### To do
A word-for-word transcription of the listing is all that is needed.

### Exercise data
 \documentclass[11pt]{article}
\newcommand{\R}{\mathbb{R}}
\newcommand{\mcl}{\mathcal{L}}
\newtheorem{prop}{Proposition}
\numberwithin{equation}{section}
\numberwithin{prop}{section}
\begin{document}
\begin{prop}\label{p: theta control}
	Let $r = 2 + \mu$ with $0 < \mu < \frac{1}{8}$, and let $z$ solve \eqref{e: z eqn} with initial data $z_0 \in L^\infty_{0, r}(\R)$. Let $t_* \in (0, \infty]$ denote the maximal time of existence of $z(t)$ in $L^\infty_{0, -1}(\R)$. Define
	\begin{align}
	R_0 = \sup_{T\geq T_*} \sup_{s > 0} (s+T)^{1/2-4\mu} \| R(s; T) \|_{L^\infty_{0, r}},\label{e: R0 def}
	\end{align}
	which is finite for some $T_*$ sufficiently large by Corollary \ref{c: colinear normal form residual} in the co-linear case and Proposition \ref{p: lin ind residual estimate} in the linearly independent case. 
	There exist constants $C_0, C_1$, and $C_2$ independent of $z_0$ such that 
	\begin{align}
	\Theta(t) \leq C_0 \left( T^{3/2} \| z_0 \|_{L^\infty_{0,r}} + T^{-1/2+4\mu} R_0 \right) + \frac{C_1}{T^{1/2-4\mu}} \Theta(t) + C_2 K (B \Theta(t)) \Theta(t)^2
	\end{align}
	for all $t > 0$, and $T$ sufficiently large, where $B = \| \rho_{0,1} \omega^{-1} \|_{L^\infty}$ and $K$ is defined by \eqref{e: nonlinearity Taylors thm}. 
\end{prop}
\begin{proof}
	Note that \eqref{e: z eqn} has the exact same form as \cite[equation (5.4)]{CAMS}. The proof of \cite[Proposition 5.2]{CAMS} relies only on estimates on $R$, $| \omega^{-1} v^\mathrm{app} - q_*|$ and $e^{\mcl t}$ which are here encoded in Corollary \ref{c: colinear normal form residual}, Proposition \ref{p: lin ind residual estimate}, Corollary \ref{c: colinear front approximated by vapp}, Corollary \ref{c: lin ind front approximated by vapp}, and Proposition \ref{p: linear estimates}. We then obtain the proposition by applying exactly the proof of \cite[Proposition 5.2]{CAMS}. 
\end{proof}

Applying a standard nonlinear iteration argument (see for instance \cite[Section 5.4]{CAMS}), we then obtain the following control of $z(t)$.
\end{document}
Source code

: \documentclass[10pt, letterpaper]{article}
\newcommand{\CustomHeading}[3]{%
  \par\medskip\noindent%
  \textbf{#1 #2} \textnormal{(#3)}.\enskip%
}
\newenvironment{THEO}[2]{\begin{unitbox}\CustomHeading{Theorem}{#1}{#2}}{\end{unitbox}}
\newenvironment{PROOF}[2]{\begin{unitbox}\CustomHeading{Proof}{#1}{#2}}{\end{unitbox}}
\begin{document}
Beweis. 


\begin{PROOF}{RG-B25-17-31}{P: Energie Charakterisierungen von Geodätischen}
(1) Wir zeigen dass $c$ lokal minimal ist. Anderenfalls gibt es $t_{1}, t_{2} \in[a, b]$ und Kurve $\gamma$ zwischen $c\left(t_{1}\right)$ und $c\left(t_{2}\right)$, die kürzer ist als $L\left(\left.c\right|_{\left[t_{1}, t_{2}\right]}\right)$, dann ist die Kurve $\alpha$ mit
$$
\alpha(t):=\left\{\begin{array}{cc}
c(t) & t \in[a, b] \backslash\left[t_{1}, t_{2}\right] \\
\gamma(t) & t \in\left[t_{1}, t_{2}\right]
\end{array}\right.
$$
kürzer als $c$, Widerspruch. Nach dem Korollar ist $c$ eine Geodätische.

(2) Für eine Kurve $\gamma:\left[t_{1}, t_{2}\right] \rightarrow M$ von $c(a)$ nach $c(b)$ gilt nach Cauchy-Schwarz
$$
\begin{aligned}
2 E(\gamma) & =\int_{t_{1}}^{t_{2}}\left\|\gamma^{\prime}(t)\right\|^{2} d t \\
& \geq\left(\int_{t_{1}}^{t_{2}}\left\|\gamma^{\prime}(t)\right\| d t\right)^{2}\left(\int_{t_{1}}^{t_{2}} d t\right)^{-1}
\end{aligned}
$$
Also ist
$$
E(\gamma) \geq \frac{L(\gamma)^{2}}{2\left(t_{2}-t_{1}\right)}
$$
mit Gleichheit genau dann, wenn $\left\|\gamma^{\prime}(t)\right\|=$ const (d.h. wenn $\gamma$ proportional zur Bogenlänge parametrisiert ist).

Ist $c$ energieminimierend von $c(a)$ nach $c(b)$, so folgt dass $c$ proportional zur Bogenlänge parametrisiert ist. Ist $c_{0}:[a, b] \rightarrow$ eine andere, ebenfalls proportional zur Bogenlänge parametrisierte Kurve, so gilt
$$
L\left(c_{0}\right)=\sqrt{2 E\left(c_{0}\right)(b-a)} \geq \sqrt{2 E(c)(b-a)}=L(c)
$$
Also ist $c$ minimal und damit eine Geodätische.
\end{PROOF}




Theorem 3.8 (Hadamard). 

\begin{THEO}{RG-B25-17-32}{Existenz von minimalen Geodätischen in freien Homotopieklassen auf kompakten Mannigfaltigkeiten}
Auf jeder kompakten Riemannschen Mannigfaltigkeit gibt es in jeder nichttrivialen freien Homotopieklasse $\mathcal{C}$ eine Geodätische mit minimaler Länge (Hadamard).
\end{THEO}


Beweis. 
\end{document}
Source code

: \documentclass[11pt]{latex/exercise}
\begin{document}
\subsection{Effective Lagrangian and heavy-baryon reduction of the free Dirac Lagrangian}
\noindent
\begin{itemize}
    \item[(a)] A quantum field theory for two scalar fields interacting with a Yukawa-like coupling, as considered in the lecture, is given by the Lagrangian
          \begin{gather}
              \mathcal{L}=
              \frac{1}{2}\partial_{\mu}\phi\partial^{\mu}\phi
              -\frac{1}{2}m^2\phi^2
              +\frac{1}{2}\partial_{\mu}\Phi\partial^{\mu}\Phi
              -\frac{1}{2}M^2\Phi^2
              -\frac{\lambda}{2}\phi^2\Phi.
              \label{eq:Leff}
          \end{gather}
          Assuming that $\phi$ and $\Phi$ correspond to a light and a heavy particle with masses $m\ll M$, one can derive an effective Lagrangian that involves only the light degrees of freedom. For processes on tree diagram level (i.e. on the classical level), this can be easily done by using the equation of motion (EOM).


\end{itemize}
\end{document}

### Result of this exercise
 \documentclass[11pt]{article}
\newcommand{\R}{\mathbb{R}}
\newcommand{\mcl}{\mathcal{L}}
\newtheorem{prop}{Proposition}
\numberwithin{equation}{section}
\numberwithin{prop}{section}
\begin{document}
\begin{prop}\label{p: theta control}
	Let $r = 2 + \mu$ with $0 < \mu < \frac{1}{8}$, and let $z$ solve \eqref{e: z eqn} with initial data $z_0 \in L^\infty_{0, r}(\R)$. Let $t_* \in (0, \infty]$ denote the maximal time of existence of $z(t)$ in $L^\infty_{0, -1}(\R)$. Define
	\begin{align}
	R_0 = \sup_{T\geq T_*} \sup_{s > 0} (s+T)^{1/2-4\mu} \| R(s; T) \|_{L^\infty_{0, r}},\label{e: R0 def}
	\end{align}
	which is finite for some $T_*$ sufficiently large by Corollary \ref{c: colinear normal form residual} in the co-linear case and Proposition \ref{p: lin ind residual estimate} in the linearly independent case. 
	There exist constants $C_0, C_1$, and $C_2$ independent of $z_0$ such that 
	\begin{align}
	\Theta(t) \leq C_0 \left( T^{3/2} \| z_0 \|_{L^\infty_{0,r}} + T^{-1/2+4\mu} R_0 \right) + \frac{C_1}{T^{1/2-4\mu}} \Theta(t) + C_2 K (B \Theta(t)) \Theta(t)^2
	\end{align}
	for all $t > 0$, and $T$ sufficiently large, where $B = \| \rho_{0,1} \omega^{-1} \|_{L^\infty}$ and $K$ is defined by \eqref{e: nonlinearity Taylors thm}. 
\end{prop}
\begin{proof}
	Note that \eqref{e: z eqn} has the exact same form as \cite[equation (5.4)]{CAMS}. The proof of \cite[Proposition 5.2]{CAMS} relies only on estimates on $R$, $| \omega^{-1} v^\mathrm{app} - q_*|$ and $e^{\mcl t}$ which are here encoded in Corollary \ref{c: colinear normal form residual}, Proposition \ref{p: lin ind residual estimate}, Corollary \ref{c: colinear front approximated by vapp}, Corollary \ref{c: lin ind front approximated by vapp}, and Proposition \ref{p: linear estimates}. We then obtain the proposition by applying exactly the proof of \cite[Proposition 5.2]{CAMS}. 
\end{proof}

Applying a standard nonlinear iteration argument (see for instance \cite[Section 5.4]{CAMS}), we then obtain the following control of $z(t)$.
\end{document}
Source code

: \documentclass[10pt, letterpaper]{article}
\newcommand{\CustomHeading}[3]{%
  \par\medskip\noindent%
  \textbf{#1 #2} \textnormal{(#3)}.\enskip%
}
\newenvironment{THEO}[2]{\begin{unitbox}\CustomHeading{Theorem}{#1}{#2}}{\end{unitbox}}
\newenvironment{PROOF}[2]{\begin{unitbox}\CustomHeading{Proof}{#1}{#2}}{\end{unitbox}}
\begin{document}
Beweis. 


\begin{PROOF}{RG-B25-17-31}{P: Energie Charakterisierungen von Geodätischen}
(1) Wir zeigen dass $c$ lokal minimal ist. Anderenfalls gibt es $t_{1}, t_{2} \in[a, b]$ und Kurve $\gamma$ zwischen $c\left(t_{1}\right)$ und $c\left(t_{2}\right)$, die kürzer ist als $L\left(\left.c\right|_{\left[t_{1}, t_{2}\right]}\right)$, dann ist die Kurve $\alpha$ mit
$$
\alpha(t):=\left\{\begin{array}{cc}
c(t) & t \in[a, b] \backslash\left[t_{1}, t_{2}\right] \\
\gamma(t) & t \in\left[t_{1}, t_{2}\right]
\end{array}\right.
$$
kürzer als $c$, Widerspruch. Nach dem Korollar ist $c$ eine Geodätische.

(2) Für eine Kurve $\gamma:\left[t_{1}, t_{2}\right] \rightarrow M$ von $c(a)$ nach $c(b)$ gilt nach Cauchy-Schwarz
$$
\begin{aligned}
2 E(\gamma) & =\int_{t_{1}}^{t_{2}}\left\|\gamma^{\prime}(t)\right\|^{2} d t \\
& \geq\left(\int_{t_{1}}^{t_{2}}\left\|\gamma^{\prime}(t)\right\| d t\right)^{2}\left(\int_{t_{1}}^{t_{2}} d t\right)^{-1}
\end{aligned}
$$
Also ist
$$
E(\gamma) \geq \frac{L(\gamma)^{2}}{2\left(t_{2}-t_{1}\right)}
$$
mit Gleichheit genau dann, wenn $\left\|\gamma^{\prime}(t)\right\|=$ const (d.h. wenn $\gamma$ proportional zur Bogenlänge parametrisiert ist).

Ist $c$ energieminimierend von $c(a)$ nach $c(b)$, so folgt dass $c$ proportional zur Bogenlänge parametrisiert ist. Ist $c_{0}:[a, b] \rightarrow$ eine andere, ebenfalls proportional zur Bogenlänge parametrisierte Kurve, so gilt
$$
L\left(c_{0}\right)=\sqrt{2 E\left(c_{0}\right)(b-a)} \geq \sqrt{2 E(c)(b-a)}=L(c)
$$
Also ist $c$ minimal und damit eine Geodätische.
\end{PROOF}




Theorem 3.8 (Hadamard). 

\begin{THEO}{RG-B25-17-32}{Existenz von minimalen Geodätischen in freien Homotopieklassen auf kompakten Mannigfaltigkeiten}
Auf jeder kompakten Riemannschen Mannigfaltigkeit gibt es in jeder nichttrivialen freien Homotopieklasse $\mathcal{C}$ eine Geodätische mit minimaler Länge (Hadamard).
\end{THEO}


Beweis. 
\end{document}
Source code

: \documentclass[11pt]{latex/exercise}
\begin{document}
\subsection{Effective Lagrangian and heavy-baryon reduction of the free Dirac Lagrangian}
\noindent
\begin{itemize}
    \item[(a)] A quantum field theory for two scalar fields interacting with a Yukawa-like coupling, as considered in the lecture, is given by the Lagrangian
          \begin{gather}
              \mathcal{L}=
              \frac{1}{2}\partial_{\mu}\phi\partial^{\mu}\phi
              -\frac{1}{2}m^2\phi^2
              +\frac{1}{2}\partial_{\mu}\Phi\partial^{\mu}\Phi
              -\frac{1}{2}M^2\Phi^2
              -\frac{\lambda}{2}\phi^2\Phi.
              \label{eq:Leff}
          \end{gather}
          Assuming that $\phi$ and $\Phi$ correspond to a light and a heavy particle with masses $m\ll M$, one can derive an effective Lagrangian that involves only the light degrees of freedom. For processes on tree diagram level (i.e. on the classical level), this can be easily done by using the equation of motion (EOM).


\end{itemize}
\end{document}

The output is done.